In estrogen-deficient, postmenopausal women, vitamin D and calcium deficiency increase osteoporotic fracture risk. Therefore, a new rat model of combined ovariectomy and multiple-deficient diet was established to mimic human postmenopausal osteoporotic conditions under nutrient deficiency. Sprague-Dawley rats were untreated (control), laparatomized (sham), or ovariectomized and received a deficient diet (OVX-Diet). Multiple analyses involving structure (micro-computed tomography and biomechanics), cellularity (osteoblasts and osteoclasts), bone matrix (mRNA expression and IHC), and mineralization were investigated for a detailed characterization of osteoporosis.

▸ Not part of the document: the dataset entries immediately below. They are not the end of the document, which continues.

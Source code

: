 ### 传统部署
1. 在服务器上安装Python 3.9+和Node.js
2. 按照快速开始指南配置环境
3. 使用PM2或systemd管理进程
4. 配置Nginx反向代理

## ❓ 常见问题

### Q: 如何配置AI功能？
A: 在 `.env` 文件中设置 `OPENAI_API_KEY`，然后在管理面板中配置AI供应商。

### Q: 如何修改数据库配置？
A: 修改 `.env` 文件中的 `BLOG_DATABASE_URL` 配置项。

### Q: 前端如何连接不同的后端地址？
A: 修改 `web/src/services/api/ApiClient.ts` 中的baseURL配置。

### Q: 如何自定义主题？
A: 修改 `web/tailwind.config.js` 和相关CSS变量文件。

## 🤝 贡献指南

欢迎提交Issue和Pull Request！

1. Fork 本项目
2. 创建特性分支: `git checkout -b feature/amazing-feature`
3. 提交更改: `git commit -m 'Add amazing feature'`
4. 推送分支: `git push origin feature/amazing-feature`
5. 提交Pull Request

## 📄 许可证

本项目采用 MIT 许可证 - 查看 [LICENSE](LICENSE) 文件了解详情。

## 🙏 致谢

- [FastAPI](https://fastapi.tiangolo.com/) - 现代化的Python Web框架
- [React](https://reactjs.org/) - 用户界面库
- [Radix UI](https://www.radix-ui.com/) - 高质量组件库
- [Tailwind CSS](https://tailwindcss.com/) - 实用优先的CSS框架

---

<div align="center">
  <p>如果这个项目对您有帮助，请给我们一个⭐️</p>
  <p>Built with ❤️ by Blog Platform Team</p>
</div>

The study involved long-term observation up to 14 months (M14) after laparotomy or after OVX-Diet, with intermediate time points at M3 and M12. OVX-Diet rats showed enhanced osteoblastogenesis and osteoclastogenesis. Bone matrix markers (biglycan, COL1A1, tenascin C, and fibronectin) and low-density lipoprotein-5 (bone mass marker) were down-regulated at M12 in OVX-Diet rats. However, up-regulation of matrix markers and existence of unmineralized osteoid were seen at M3 and M14. Osteoclast markers (matrix metallopeptidase 9 and cathepsin K) were up-regulated at M14. Micro-computed tomography and biomechanics confirmed bone fragility of OVX-Diet rats, and quantitative RT-PCR revealed a higher turnover rate in the humerus than in lumbar vertebrae, suggesting enhanced bone formation and resorption in OVX-Diet rats. Such bone remodeling caused disturbed bone mineralization and severe bone loss, as reported in patients with high-turnover, postmenopausal osteoporosis. Therefore, this rat model may serve as a suitable tool to evaluate osteoporotic drugs and new biomaterials or fracture implants.